1. Do you really have to ask?

Imagine you have taken your daughter to a skateboarding park. While there, she falls and hits her head. There’s blood. She’s crying. But you just sit there, doing nothing. You don’t go to her, you don’t put ice on her injury, you don’t call 9-1-1. Some other adult rushes to help your daughter, and when she finds out you are her parent, asks you, “Why didn’t you help your daughter?”

And you reply, “Well, she didn’t ask.”

Pretty awful response, right? I mean, you were there, you saw what happened, and you had the power to come to your daughter’s aid — but you didn’t simply because she didn’t outright ask you for help? Such inaction isn’t just immoral; we’d call it irresponsible parenting. If your child is suffering and you know it and you have the power to do something about it, you do what you can. Such loving help should never be contingent upon an explicit or even implicit request.

Or consider this scenario: There’s an old lady who lives next door to you, alone. She’s very frail. One day, during winter, the power in your neighborhood goes out. There’s no electricity for heat. You go out to chop some wood to build a fire in your fireplace. Now, you could also build a fire in your old neighbor’s fireplace. But you don’t provide her with any wood and you don’t make sure she is warm because, well, she hasn’t asked. So you’ll just let her freeze.

Again, awful, right? Maybe she didn’t ask you to build a fire because she’s too embarrassed to ask for help. Maybe she doesn’t want to be burden. Maybe she’s too weak. But it doesn’t really matter. Your assistance shouldn’t require or depend on her asking. Knowing she is in need, you should make sure she is warm, whether she asks or not.

And, thus, we come to the first problem of prayer: Why do you even have to ask God for help? Doesn’t God already know you have cancer, or that you are unhappy at your job, or that your spouse has a drinking problem, or that you can’t pay the rent, or that there is a drought, or that a war is causing all kinds of suffering? The idea that God would only take action when and if asked is deeply problematic. It suggests that God is either not all-knowing (since He doesn’t know things unless you tell Him via prayer) or He is immoral (since He only helps those in need if asked).

If there is a God who loves you and cares for you, surely this God wouldn’t require a mental email request before helping you out.


2. Doesn’t God Already Have Plan?

Once I was teaching a class at night in a neighboring town. The only route home was a road with traffic lights at every intersection, set to a timer. If you got the green light at just the right time, then you got a green light at every intersection, all the way, and the drive home was quick and smooth. But if you got at a red light early on, then you would get stuck with red lights at every intersection, making the ride home much longer.

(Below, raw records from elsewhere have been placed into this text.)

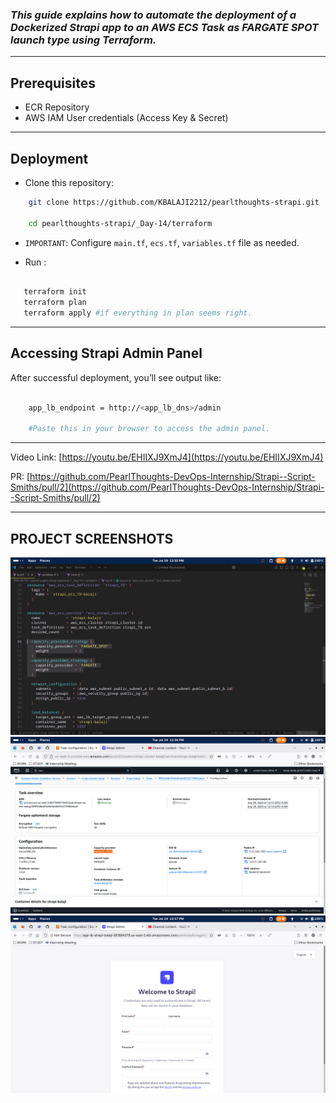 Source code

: ### _This guide explains how to automate the deployment of a Dockerized Strapi app to an AWS ECS Task as FARGATE SPOT launch type using Terraform._

---

## Prerequisites

- ECR Repository
- AWS IAM User credentials (Access Key & Secret)

---

## Deployment


- Clone this repository:
```bash
    git clone https://github.com/KBALAJI2212/pearlthoughts-strapi.git

    cd pearlthoughts-strapi/_Day-14/terraform

```

- ```IMPORTANT```: Configure ```main.tf```, ```ecs.tf```, ```variables.tf``` file as needed.

- Run :

```bash

   terraform init
   terraform plan
   terraform apply #if everything in plan seems right.

```

---

## Accessing Strapi Admin Panel

After successful deployment, you’ll see output like:

```bash

    app_lb_endpoint = http://<app_lb_dns>/admin

    #Paste this in your browser to access the admin panel.
```
---


Video Link: [https://youtu.be/EHIIXJ9XmJ4](https://youtu.be/EHIIXJ9XmJ4)

PR: [https://github.com/PearlThoughts-DevOps-Internship/Strapi--Script-Smiths/pull/2](https://github.com/PearlThoughts-DevOps-Internship/Strapi--Script-Smiths/pull/2)

---

<h2>PROJECT SCREENSHOTS</h2>

<p float="left">
  <img src="./screenshots/Screenshot From 2025-07-29 12-35-26.png" width="800"/>
  <img src="./screenshots/Screenshot From 2025-07-29 12-37-00.png" width="800"/>
  <img src="./screenshots/Screenshot From 2025-07-29 12-37-09.png" width="800"/>
</p>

So, this one night, I decided to pray for green lights all the way home. I picked Pan, the goat-god, as my deity of choice. I prayed soulfully and hard. And then, at the very first intersection, I got a red light. Damn! Pan didn’t answer my prayer! But before I gave up on Pan’s beneficent might, I quickly reckoned: “Hey, maybe I didn’t get the green light because Pan knows that two miles ahead there is a drunk driver, and if I had gotten the green lights, I would’ve been hit by him. Pan put a red light up to save me from that accident. He knew best!”

In other words: My prayer for green lights wasn’t answered the way I wanted, but that’s because Pan had a plan. Being all-wise and all-loving, Pan knew what was in my best interests at that moment.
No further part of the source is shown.